Una camerata disordinata può esser la camerata giusta per la crescita di un bambino (Driade.it)
Ecco, il disordine che alcuni vedono come un errore, in realtà è la libertà di un bambino di muoversi, di toccare, di imparare. Un ambiente troppo ordinato, troppo controllato, rischia di soffocare quella creatività. Se ogni volta che il bambino lascia una costruzione di Lego in soggiorno, noi sentiamo il bisogno di rimettere tutto in ordine, stiamo negando a lui lo spazio per vivere liberamente la sua immaginazione. Ed è proprio qui che entra in gioco la psicologia: i bambini hanno bisogno di esplorare e di sentire che il mondo è un posto dove possono anche fare disordine, senza che questo crei una tensione.
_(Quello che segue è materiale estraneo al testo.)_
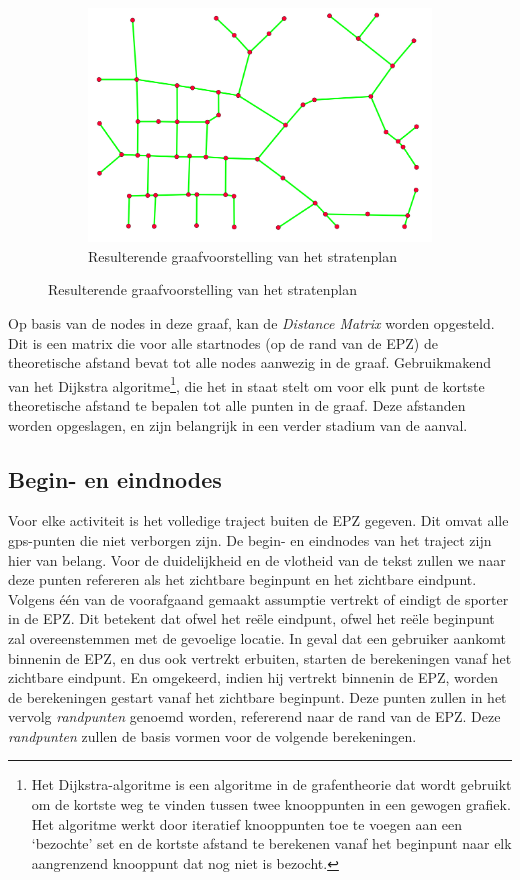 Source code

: \begin{figure}[h]
\begin{subfigure}[b]{.4\textwidth}
        \includegraphics[width=1\textwidth]{fig/RoadGraph/Graph.png}
        \caption{Resulterende graafvoorstelling van het stratenplan}
    \end{subfigure}
\end{figure}

Op basis van de nodes in deze graaf, kan de \textit{Distance Matrix} worden
opgesteld. Dit is een matrix die voor alle startnodes (op de rand van de
\ac{EPZ}) de theoretische afstand bevat tot alle nodes aanwezig in de graaf.
Gebruikmakend van het Dijkstra algoritme\footnote{Het Dijkstra-algoritme is een
    algoritme in de grafentheorie dat wordt gebruikt om de kortste weg te vinden
    tussen twee knooppunten in een gewogen grafiek. Het algoritme werkt door
    iteratief knooppunten toe te voegen aan een `bezochte' set en de kortste
    afstand te berekenen vanaf het beginpunt naar elk aangrenzend knooppunt dat nog
    niet is bezocht\cite{dijkstra}.}, die het in staat stelt om voor elk punt de
kortste theoretische afstand te bepalen tot alle punten in de graaf. Deze
afstanden worden opgeslagen, en zijn belangrijk in een verder stadium van de
aanval.

\subsection{Begin- en eindnodes}
Voor elke activiteit is het volledige traject buiten de \ac{EPZ} gegeven. Dit
omvat alle \ac{gps}-punten die niet verborgen zijn. De begin- en eindnodes van
het traject zijn hier van belang. Voor de duidelijkheid en de vlotheid van de
tekst zullen we naar deze punten refereren als het zichtbare beginpunt en het
zichtbare eindpunt. Volgens één van de voorafgaand gemaakt assumptie vertrekt
of eindigt de sporter in de \ac{EPZ}. Dit betekent dat ofwel het reële
eindpunt, ofwel het reële beginpunt zal overeenstemmen met de gevoelige
locatie. In geval dat een gebruiker aankomt binnenin de \ac{EPZ}, en dus ook
vertrekt erbuiten, starten de berekeningen vanaf het zichtbare eindpunt. En
omgekeerd, indien hij vertrekt binnenin de \ac{EPZ}, worden de berekeningen
gestart vanaf het zichtbare beginpunt. Deze punten zullen in het vervolg
\textit{randpunten} genoemd worden, refererend naar de rand van de \ac{EPZ}.
Deze \textit{randpunten} zullen de basis vormen voor de volgende berekeningen.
Il controllo e il suo prezzo
Forse è l’idea di controllo che ci spinge a desiderare una casa in ordine. Controllare gli oggetti, controllare gli spazi, controllare la vita che accade intorno a noi. Eppure, l’ossessione per l’ordine può rispecchiare un desiderio di controllo che finisce per essere dannoso, non solo per la casa, ma anche per i bambini. Non possiamo costringerli a essere perfetti, non possiamo sempre aspettarci che siano in ordine e che tutto resti al suo posto. Se li costringiamo a non creare caos, se li reprimiamo troppo, non stiamo solo facendo un favore alla nostra casa, ma stiamo limitando la loro capacità di imparare, di crescere, di essere se stessi.
La via di mezzo è difficile, ma necessaria. Si può insegnare ai bambini a riporre i giocattoli alla fine della giornata, ma non bisogna farne una guerra. Perché se non gli lasciamo anche il disordine come forma di libertà, rischiamo di creare una casa che non parla più delle loro emozioni, delle loro scoperte. E la casa è fatta per raccontare storie, non per essere una vetrina. Un po’ di disordine, alla fine, è il segno che dentro quella casa c’è vita, movimento, crescita.
Senza dimenticare che alla fine, quando il disordine si fa troppo grande, basta prendere una pausa. Un caffè bevuto lentamente in mezzo a quel caos può rivelarsi la soluzione più semplice per far quadrare tutto.